— AIM OF THE EXERCISE —
Your answer must be every record below, written out exactly as it appears.
▼▼▼
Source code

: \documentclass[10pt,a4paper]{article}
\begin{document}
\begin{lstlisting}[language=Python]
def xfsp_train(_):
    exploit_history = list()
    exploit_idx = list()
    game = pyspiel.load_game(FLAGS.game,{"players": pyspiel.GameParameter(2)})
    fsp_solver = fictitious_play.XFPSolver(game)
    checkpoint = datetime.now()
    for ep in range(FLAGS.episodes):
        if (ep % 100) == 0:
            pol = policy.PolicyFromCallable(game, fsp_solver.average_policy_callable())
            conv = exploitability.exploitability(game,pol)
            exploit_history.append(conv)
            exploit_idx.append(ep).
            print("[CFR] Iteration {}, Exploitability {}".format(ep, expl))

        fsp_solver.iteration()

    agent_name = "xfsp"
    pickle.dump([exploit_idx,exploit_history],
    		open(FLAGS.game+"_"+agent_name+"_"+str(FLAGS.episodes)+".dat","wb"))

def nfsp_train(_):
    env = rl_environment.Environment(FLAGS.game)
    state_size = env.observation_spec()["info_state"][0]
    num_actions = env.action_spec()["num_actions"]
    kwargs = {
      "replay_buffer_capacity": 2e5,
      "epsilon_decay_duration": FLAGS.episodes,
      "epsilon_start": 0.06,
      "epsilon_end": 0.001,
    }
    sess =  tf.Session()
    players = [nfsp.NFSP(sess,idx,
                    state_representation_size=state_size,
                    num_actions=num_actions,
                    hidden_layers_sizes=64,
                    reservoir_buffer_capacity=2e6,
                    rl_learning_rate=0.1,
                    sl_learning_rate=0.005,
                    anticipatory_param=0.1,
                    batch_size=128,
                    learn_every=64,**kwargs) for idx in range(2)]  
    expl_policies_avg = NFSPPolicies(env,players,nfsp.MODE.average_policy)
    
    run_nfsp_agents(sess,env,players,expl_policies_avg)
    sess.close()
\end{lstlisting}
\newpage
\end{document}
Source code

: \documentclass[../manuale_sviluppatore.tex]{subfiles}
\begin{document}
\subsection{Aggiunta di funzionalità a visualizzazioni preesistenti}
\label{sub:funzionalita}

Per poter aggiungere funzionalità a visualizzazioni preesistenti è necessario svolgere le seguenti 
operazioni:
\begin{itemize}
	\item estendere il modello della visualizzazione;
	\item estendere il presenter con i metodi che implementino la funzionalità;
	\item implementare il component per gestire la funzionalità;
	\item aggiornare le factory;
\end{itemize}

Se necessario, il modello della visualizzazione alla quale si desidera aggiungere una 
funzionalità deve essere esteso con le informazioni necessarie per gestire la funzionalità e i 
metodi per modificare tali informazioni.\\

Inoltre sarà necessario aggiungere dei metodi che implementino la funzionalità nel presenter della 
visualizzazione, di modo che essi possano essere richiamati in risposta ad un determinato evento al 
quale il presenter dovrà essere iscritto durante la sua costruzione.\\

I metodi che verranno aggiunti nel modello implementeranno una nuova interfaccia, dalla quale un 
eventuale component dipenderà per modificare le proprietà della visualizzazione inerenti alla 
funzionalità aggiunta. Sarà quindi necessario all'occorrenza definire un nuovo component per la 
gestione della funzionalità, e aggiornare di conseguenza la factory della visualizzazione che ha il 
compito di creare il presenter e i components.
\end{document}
▲▲▲
— SOLUTION —
Source code

: \documentclass[10pt,a4paper]{article}
\begin{document}
\begin{lstlisting}[language=Python]
def xfsp_train(_):
    exploit_history = list()
    exploit_idx = list()
    game = pyspiel.load_game(FLAGS.game,{"players": pyspiel.GameParameter(2)})
    fsp_solver = fictitious_play.XFPSolver(game)
    checkpoint = datetime.now()
    for ep in range(FLAGS.episodes):
        if (ep % 100) == 0:
            pol = policy.PolicyFromCallable(game, fsp_solver.average_policy_callable())
            conv = exploitability.exploitability(game,pol)
            exploit_history.append(conv)
            exploit_idx.append(ep).
            print("[CFR] Iteration {}, Exploitability {}".format(ep, expl))

        fsp_solver.iteration()

    agent_name = "xfsp"
    pickle.dump([exploit_idx,exploit_history],
    		open(FLAGS.game+"_"+agent_name+"_"+str(FLAGS.episodes)+".dat","wb"))

def nfsp_train(_):
    env = rl_environment.Environment(FLAGS.game)
    state_size = env.observation_spec()["info_state"][0]
    num_actions = env.action_spec()["num_actions"]
    kwargs = {
      "replay_buffer_capacity": 2e5,
      "epsilon_decay_duration": FLAGS.episodes,
      "epsilon_start": 0.06,
      "epsilon_end": 0.001,
    }
    sess =  tf.Session()
    players = [nfsp.NFSP(sess,idx,
                    state_representation_size=state_size,
                    num_actions=num_actions,
                    hidden_layers_sizes=64,
                    reservoir_buffer_capacity=2e6,
                    rl_learning_rate=0.1,
                    sl_learning_rate=0.005,
                    anticipatory_param=0.1,
                    batch_size=128,
                    learn_every=64,**kwargs) for idx in range(2)]  
    expl_policies_avg = NFSPPolicies(env,players,nfsp.MODE.average_policy)
    
    run_nfsp_agents(sess,env,players,expl_policies_avg)
    sess.close()
\end{lstlisting}
\newpage
\end{document}
Source code

: \documentclass[../manuale_sviluppatore.tex]{subfiles}
\begin{document}
\subsection{Aggiunta di funzionalità a visualizzazioni preesistenti}
\label{sub:funzionalita}

Per poter aggiungere funzionalità a visualizzazioni preesistenti è necessario svolgere le seguenti 
operazioni:
\begin{itemize}
	\item estendere il modello della visualizzazione;
	\item estendere il presenter con i metodi che implementino la funzionalità;
	\item implementare il component per gestire la funzionalità;
	\item aggiornare le factory;
\end{itemize}

Se necessario, il modello della visualizzazione alla quale si desidera aggiungere una 
funzionalità deve essere esteso con le informazioni necessarie per gestire la funzionalità e i 
metodi per modificare tali informazioni.\\

Inoltre sarà necessario aggiungere dei metodi che implementino la funzionalità nel presenter della 
visualizzazione, di modo che essi possano essere richiamati in risposta ad un determinato evento al 
quale il presenter dovrà essere iscritto durante la sua costruzione.\\

I metodi che verranno aggiunti nel modello implementeranno una nuova interfaccia, dalla quale un 
eventuale component dipenderà per modificare le proprietà della visualizzazione inerenti alla 
funzionalità aggiunta. Sarà quindi necessario all'occorrenza definire un nuovo component per la 
gestione della funzionalità, e aggiornare di conseguenza la factory della visualizzazione che ha il 
compito di creare il presenter e i components.
\end{document}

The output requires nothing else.